Fitch are not blaming the protests or protestors – but Beijing’s response. The local administration is superficially dismissive, and most likely seething.
Setting my egg timer to three days, because that’s how long I am going to give the local press to point out that it’s China’s actions that are changing the credit ratings. In fact, never mind, I don’ think that they are going to catch on.
“Being out of town, I unfortunately missed
the coverage of Carrie Lam visiting the
gangsters’ victims in hospital [in Yuen Long]”
– Big Lychee, July 26
In time of turmoil, let us call to mind
The purer part of impure humankind;
In time of turmoil, goodness does not fail.
And see! She came, a second Nightingale,
A lady with a lamp, and by each bed
She paused, and tender words of comfort said.
And as her soft and kindly eyes alit
Upon the places where they had been hit,
“I will,” she swore, “bring justice for this night;
To travel safely is your civil right.”
A sight beyond imagination:
Rack and ruin of Central Station.
She cried, “How could it come to pass,
Alas, a pile of shattered glass!”
And then, with greater sadness turned
And saw an entrance had been burned.
“No, they cannot cower me,
Vandals on a wrecking spree.
For freedom I arise and fight:
To travel safely is your right.”
Someone was saying on the radio this morning that the pictures of “comfort women” were lifted from a porn site dated 2017.. Is this correct?
Yeah it is correct @Des Espoir
Will we get to see a Mainland newspaper run the headline ‘Fitch Ratings Does Not Understand China’, or will they be lumped in with the ‘Evil Foreign Forces’?
Des Espoir: It is allegedly from a Vietnamese porno.
@Batty: Waiting for the joshua wong spin on that one then.
Matthew “Penfold” Cheung’s unguarded moment of truthfulness that nearly caused the police mutiny reminded me of the WH Auden verse:
Private faces in public places
Are wiser and nicer
Than public faces in private places.
The Fitch rating downgrade due to accelerated mainlandisation happened on the 5th, so catch on they did not…
Look, my friend told me that he knew a woman who’s daughter had a friend who said her friend had sex with a guy at the protest. See? Foreign forces.
Chaps, it over for Hong Kong. Either accept the new reality or move on. We had a decent run. By the sound of it, most of you can opt to head home to the UK, if it’s still intact. Penang is a good option, at least you can pretend to be expats there.
“…head home to the UK…”
My goodness, are there still any of those left in Hong Kong?
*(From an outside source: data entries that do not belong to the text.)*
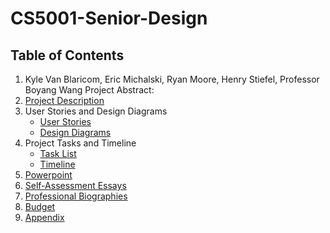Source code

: # CS5001-Senior-Design

## Table of Contents
1. Kyle Van Blaricom, Eric Michalski, Ryan Moore, Henry Stiefel, Professor Boyang Wang
Project Abstract:
3. [Project Description](https://github.com/vanblakp/CS5001-Senior-Design/blob/main/Project-Description.md)
4. User Stories and Design Diagrams
    * [User Stories](https://github.com/vanblakp/CS5001-Senior-Design/blob/main/User-Stories.md)
    * [Design Diagrams](https://github.com/vanblakp/CS5001-Senior-Design/tree/main/Design_Diagrams)
5. Project Tasks and Timeline
    * [Task List](https://github.com/vanblakp/CS5001-Senior-Design/blob/main/Documents/Tasklist.md)
    * [Timeline](https://github.com/vanblakp/CS5001-Senior-Design/blob/main/Documents/Assignment6.md)
6. [Powerpoint]()
7. [Self-Assessment Essays](https://github.com/vanblakp/CS5001-Senior-Design/tree/main/Documents/Capstone%20Assessments)
8. [Professional Biographies](https://github.com/vanblakp/CS5001-Senior-Design/tree/main/Documents/Professional%20Biographies)
9. [Budget]()
10. [Appendix](https://github.com/vanblakp/CS5001-Senior-Design)
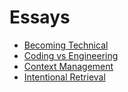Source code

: # Essays

- [Becoming Technical](becoming_technical.html)
- [Coding vs Engineering](coding_vs_engineering.html)
- [Context Management](context_management.html)
- [Intentional Retrieval](intentional_retrieval.html)
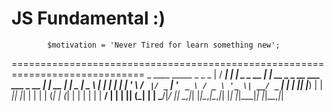 # JS Fundamental :)
            $motivation = 'Never Tired for learn something new';
=============================================================================
      _ ____    _____                _                            _        _ 
     | / ___|  |  ___|   _ _ __   __| | __ _ _ __ ___   ___ _ __ | |_ __ _| |
  _  | \___ \  | |_ | | | | '_ \ / _` |/ _` | '_ ` _ \ / _ \ '_ \| __/ _` | |
 | |_| |___) | |  _|| |_| | | | | (_| | (_| | | | | | |  __/ | | | || (_| | |
  \___/|____/  |_|   \__,_|_| |_|\__,_|\__,_|_| |_| |_|\___|_| |_|\__\__,_|_|
                                                                             
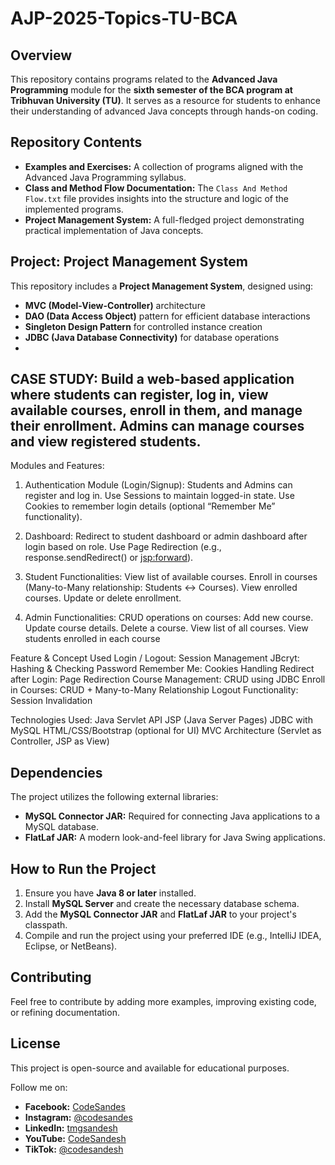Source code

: # AJP-2025-Topics-TU-BCA

## Overview
This repository contains programs related to the **Advanced Java Programming** module for the **sixth semester of the BCA program at Tribhuvan University (TU)**. It serves as a resource for students to enhance their understanding of advanced Java concepts through hands-on coding.

## Repository Contents
- **Examples and Exercises:** A collection of programs aligned with the Advanced Java Programming syllabus.
- **Class and Method Flow Documentation:** The `Class And Method Flow.txt` file provides insights into the structure and logic of the implemented programs.
- **Project Management System:** A full-fledged project demonstrating practical implementation of Java concepts.

## Project: Project Management System
This repository includes a **Project Management System**, designed using:
- **MVC (Model-View-Controller)** architecture
- **DAO (Data Access Object)** pattern for efficient database interactions
- **Singleton Design Pattern** for controlled instance creation
- **JDBC (Java Database Connectivity)** for database operations
- 
## CASE STUDY: Build a web-based application where students can register, log in, view available courses, enroll in them, and manage their enrollment. Admins can manage courses and view registered students.
Modules and Features:
1. Authentication Module (Login/Signup):
Students and Admins can register and log in.
Use Sessions to maintain logged-in state.
Use Cookies to remember login details (optional “Remember Me” functionality).

2. Dashboard:
Redirect to student dashboard or admin dashboard after login based on role.
Use Page Redirection (e.g., response.sendRedirect() or <jsp:forward>).

3. Student Functionalities:
View list of available courses.
Enroll in courses (Many-to-Many relationship: Students ↔ Courses).
View enrolled courses.
Update or delete enrollment.

4. Admin Functionalities:
CRUD operations on courses:
Add new course.
Update course details.
Delete a course.
View list of all courses.
View students enrolled in each course

Feature & Concept Used
Login / Logout: Session Management
JBcryt: Hashing & Checking Password
Remember Me: Cookies Handling
Redirect after Login: Page Redirection
Course Management: CRUD using JDBC
Enroll in Courses: CRUD + Many-to-Many Relationship
Logout Functionality: Session Invalidation

Technologies Used:
Java Servlet API
JSP (Java Server Pages)
JDBC with MySQL
HTML/CSS/Bootstrap (optional for UI)
MVC Architecture (Servlet as Controller, JSP as View)

## Dependencies
The project utilizes the following external libraries:
- **MySQL Connector JAR:** Required for connecting Java applications to a MySQL database.
- **FlatLaf JAR:** A modern look-and-feel library for Java Swing applications.

## How to Run the Project
1. Ensure you have **Java 8 or later** installed.
2. Install **MySQL Server** and create the necessary database schema.
3. Add the **MySQL Connector JAR** and **FlatLaf JAR** to your project's classpath.
4. Compile and run the project using your preferred IDE (e.g., IntelliJ IDEA, Eclipse, or NetBeans).

## Contributing
Feel free to contribute by adding more examples, improving existing code, or refining documentation.

## License
This project is open-source and available for educational purposes.

Follow me on:
- **Facebook:** [CodeSandes](https://www.facebook.com/codesandes)
- **Instagram:** [@codesandes](https://www.instagram.com/codesandes/)
- **LinkedIn:** [tmgsandesh](https://www.linkedin.com/in/tmgsandesh/)
- **YouTube:** [CodeSandesh](https://www.youtube.com/@codesandesh)
- **TikTok:** [@codesandesh](https://www.tiktok.com/codesandesh/)

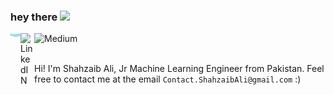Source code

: ### hey there <img src="https://media.giphy.com/media/hvRJCLFzcasrR4ia7z/giphy.gif" width="50px">

<div class="icons">
  <a href="https://kaggle.com/iamshahzaibali">
    <img align="left" alt="Kaggle" width="16px" src="https://raw.githubusercontent.com/realShahzaib/realshahzaib/main/Kaggle_logo.png" />
  </a>
  <a href="https://www.linkedin.com/in/realshahzaibali/">
    <img align="left" alt="LinkedIN" width="22px" src="https://raw.githubusercontent.com/peterthehan/peterthehan/master/assets/linkedin.svg" />
  </a>
  <a href="https://medium.com/@shahzaibalidev">
    <img align="left" alt="Medium" width="80" src="https://github.com/melanieshi0120/melanieshi0120/blob/master/medium.ico" />
  </a>
  <br />
</div>

<br />

Hi! I'm Shahzaib Ali, Jr Machine Learning Engineer from Pakistan. 
Feel free to contact me at the email `Contact.ShahzaibAli@gmail.com` :)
@Thomas – “most of you can opt to head home to the UK, if it’s still intact.” Unless someone assassinates Boris Johnson in the next few weeks, it won’t be. And our options to retire to other EU countries will be buggered as well.
@Thomas The Tank Engine: “Either accept the new reality or move on.”
Exactly. All good parties come to an end. As the calendar keeps on rolling, the desire for every day to be Christmas is by January 3 a distant memory (for me, by lunchtime on December 25). All the best, good luck etc.
Revolution and debauchery go together like peas and carrots.